◆ TASK PROMPT:
Word for word, repeat the data that follows. Do not include the pictures.

◆ DATA RECORDS:
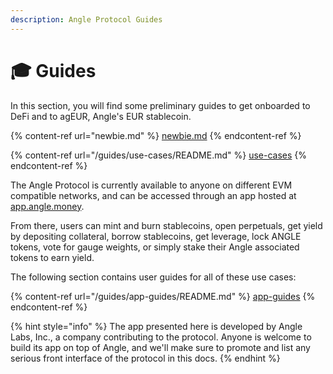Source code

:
 ```yaml
---
description: Angle Protocol Guides
---
```


# 🎓 Guides

In this section, you will find some preliminary guides to get onboarded to DeFi and to agEUR, Angle's EUR stablecoin.

{% content-ref url="newbie.md" %}
[newbie.md](newbie.md)
{% endcontent-ref %}

{% content-ref url="/guides/use-cases/README.md" %}
[use-cases](/guides/use-cases/README.md)
{% endcontent-ref %}

The Angle Protocol is currently available to anyone on different EVM compatible networks, and can be accessed through an app hosted at [app.angle.money](https://app.angle.money/).

From there, users can mint and burn stablecoins, open perpetuals, get yield by depositing collateral, borrow stablecoins, get leverage, lock ANGLE tokens, vote for gauge weights, or simply stake their Angle associated tokens to earn yield.

The following section contains user guides for all of these use cases:

{% content-ref url="/guides/app-guides/README.md" %}
[app-guides](/guides/app-guides/README.md)
{% endcontent-ref %}

{% hint style="info" %}
The app presented here is developed by Angle Labs, Inc., a company contributing to the protocol. Anyone is welcome to build its app on top of Angle, and we'll make sure to promote and list any serious front interface of the protocol in this docs.
{% endhint %}
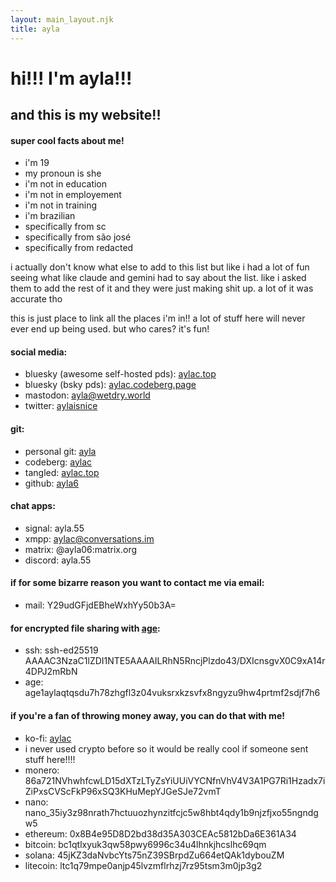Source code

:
 ```yaml
---
layout: main_layout.njk
title: ayla
---
```

# hi!!! I'm ayla!!!
## and this is my website!!

#### super cool facts about me!
  * i'm 19
  * my pronoun is she
  * i'm not in education
  * i'm not in employement
  * i'm not in training
  * i'm brazilian
  * specifically from sc
  * specifically from são josé
  * specifically from redacted

i actually don't know what else to add to this list but like i had a lot of fun seeing what like claude and gemini had to say about the list. like i asked them to add the rest of it and they were just making shit up. a lot of it was accurate tho

this is just place to link all the places i'm in!! a lot of stuff
here will never ever end up being used. but who cares? it's fun!

#### social media:
  * bluesky (awesome self-hosted pds): [aylac.top](https://bsky.app/profile/aylac.top)
  * bluesky (bsky pds): [aylac.codeberg.page](https://bsky.app/profile/aylac.codeberg.page)
  * mastodon: <a rel="me" href="https://wetdry.world/@ayla">ayla@wetdry.world</a>
  * twitter: [aylaisnice](https://twitter.com/aylaisnice)

#### git:
  * personal git: [ayla](https://git.aylac.top/ayla)
  * codeberg: [aylac](https://codeberg.org/aylac)
  * tangled: [aylac.top](https://tangled.sh/@aylac.top)
  * github: [ayla6](https://github.com/ayla6)

#### chat apps:
  * signal: <span class="user select-all">ayla.55</span>
  * xmpp: <span class="user select-all">aylac@conversations.im</span>
  * matrix: <span class="user select-all">@ayla06:matrix.org</span>
  * discord: <span class="user select-all">ayla.55</span>

#### if for some bizarre reason you want to contact me via email:
  * mail: <a class="user select-all" id="skibidi">Y29udGFjdEBheWxhYy50b3A=</a>
  <script>
    const skibidi = document.getElementById('skibidi')
    skibidi.textContent = atob(skibidi.textContent);
    skibidi.href = 'mailto:' + skibidi.textContent;
  </script>

#### for encrypted file sharing with [age](https://github.com/FiloSottile/awesome-age):
  * ssh: <span class="user mono select-all">ssh-ed25519 AAAAC3NzaC1lZDI1NTE5AAAAILRhN5RncjPlzdo43/DXIcnsgvX0C9xA14r4DPJ2mRbN</span>
  * age: <span class="user mono select-all">age1aylaqtqsdu7h78zhgfl3z04vuksrxkzsvfx8ngyzu9hw4prtmf2sdjf7h6</span>

<h4 id="donate">if you're a fan of throwing money away, you can do that with me!</h4>

  * ko-fi: [aylac](https://ko-fi.com/aylac)
  * i never used crypto before so it would be really cool if someone sent stuff here!!!!
  * monero: <span class="user mono select-all">86a721NVhwhfcwLD15dXTzLTyZsYiUUiVYCNfnVhV4V3A1PG7Ri1Hzadx7iZiPxsCVScFkP96xSQ3KHuMepYJGeSJe72vmT</span>
  * nano: <span class="user mono select-all">nano_35iy3z98nrath7hctuuozhynzitfcjc5w8hbt4qdy1b9njzfjxo55ngndgw5</span>
  * ethereum: <span class="user mono select-all">0x8B4e95D8D2bd38d35A303CEAc5812bDa6E361A34</span>
  * bitcoin: <span class="user mono select-all">bc1qtlxyuk3qw58pwy6996c34u4lhnkjhcslhc69qm</span>
  * solana: <span class="user mono select-all">45jKZ3daNvbcYts75nZ39SBrpdZu664etQAk1dybouZM</span>
  * litecoin: <span class="user mono select-all">ltc1q79mpe0anjp45lvzmflrhzj7rz95tsm3m0jp3g2</span>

◆ FINISHED TASK:
Source code

:
 ```yaml
---
description: Angle Protocol Guides
---
```


# 🎓 Guides

In this section, you will find some preliminary guides to get onboarded to DeFi and to agEUR, Angle's EUR stablecoin.

{% content-ref url="newbie.md" %}
[newbie.md](newbie.md)
{% endcontent-ref %}

{% content-ref url="/guides/use-cases/README.md" %}
[use-cases](/guides/use-cases/README.md)
{% endcontent-ref %}

The Angle Protocol is currently available to anyone on different EVM compatible networks, and can be accessed through an app hosted at [app.angle.money](https://app.angle.money/).

From there, users can mint and burn stablecoins, open perpetuals, get yield by depositing collateral, borrow stablecoins, get leverage, lock ANGLE tokens, vote for gauge weights, or simply stake their Angle associated tokens to earn yield.

The following section contains user guides for all of these use cases:

{% content-ref url="/guides/app-guides/README.md" %}
[app-guides](/guides/app-guides/README.md)
{% endcontent-ref %}

{% hint style="info" %}
The app presented here is developed by Angle Labs, Inc., a company contributing to the protocol. Anyone is welcome to build its app on top of Angle, and we'll make sure to promote and list any serious front interface of the protocol in this docs.
{% endhint %}
Source code

:
 ```yaml
---
layout: main_layout.njk
title: ayla
---
```

# hi!!! I'm ayla!!!
## and this is my website!!

#### super cool facts about me!
  * i'm 19
  * my pronoun is she
  * i'm not in education
  * i'm not in employement
  * i'm not in training
  * i'm brazilian
  * specifically from sc
  * specifically from são josé
  * specifically from redacted

i actually don't know what else to add to this list but like i had a lot of fun seeing what like claude and gemini had to say about the list. like i asked them to add the rest of it and they were just making shit up. a lot of it was accurate tho

this is just place to link all the places i'm in!! a lot of stuff
here will never ever end up being used. but who cares? it's fun!

#### social media:
  * bluesky (awesome self-hosted pds): [aylac.top](https://bsky.app/profile/aylac.top)
  * bluesky (bsky pds): [aylac.codeberg.page](https://bsky.app/profile/aylac.codeberg.page)
  * mastodon: <a rel="me" href="https://wetdry.world/@ayla">ayla@wetdry.world</a>
  * twitter: [aylaisnice](https://twitter.com/aylaisnice)

#### git:
  * personal git: [ayla](https://git.aylac.top/ayla)
  * codeberg: [aylac](https://codeberg.org/aylac)
  * tangled: [aylac.top](https://tangled.sh/@aylac.top)
  * github: [ayla6](https://github.com/ayla6)

#### chat apps:
  * signal: <span class="user select-all">ayla.55</span>
  * xmpp: <span class="user select-all">aylac@conversations.im</span>
  * matrix: <span class="user select-all">@ayla06:matrix.org</span>
  * discord: <span class="user select-all">ayla.55</span>

#### if for some bizarre reason you want to contact me via email:
  * mail: <a class="user select-all" id="skibidi">Y29udGFjdEBheWxhYy50b3A=</a>
  <script>
    const skibidi = document.getElementById('skibidi')
    skibidi.textContent = atob(skibidi.textContent);
    skibidi.href = 'mailto:' + skibidi.textContent;
  </script>

#### for encrypted file sharing with [age](https://github.com/FiloSottile/awesome-age):
  * ssh: <span class="user mono select-all">ssh-ed25519 AAAAC3NzaC1lZDI1NTE5AAAAILRhN5RncjPlzdo43/DXIcnsgvX0C9xA14r4DPJ2mRbN</span>
  * age: <span class="user mono select-all">age1aylaqtqsdu7h78zhgfl3z04vuksrxkzsvfx8ngyzu9hw4prtmf2sdjf7h6</span>

<h4 id="donate">if you're a fan of throwing money away, you can do that with me!</h4>

  * ko-fi: [aylac](https://ko-fi.com/aylac)
  * i never used crypto before so it would be really cool if someone sent stuff here!!!!
  * monero: <span class="user mono select-all">86a721NVhwhfcwLD15dXTzLTyZsYiUUiVYCNfnVhV4V3A1PG7Ri1Hzadx7iZiPxsCVScFkP96xSQ3KHuMepYJGeSJe72vmT</span>
  * nano: <span class="user mono select-all">nano_35iy3z98nrath7hctuuozhynzitfcjc5w8hbt4qdy1b9njzfjxo55ngndgw5</span>
  * ethereum: <span class="user mono select-all">0x8B4e95D8D2bd38d35A303CEAc5812bDa6E361A34</span>
  * bitcoin: <span class="user mono select-all">bc1qtlxyuk3qw58pwy6996c34u4lhnkjhcslhc69qm</span>
  * solana: <span class="user mono select-all">45jKZ3daNvbcYts75nZ39SBrpdZu664etQAk1dybouZM</span>
  * litecoin: <span class="user mono select-all">ltc1q79mpe0anjp45lvzmflrhzj7rz95tsm3m0jp3g2</span>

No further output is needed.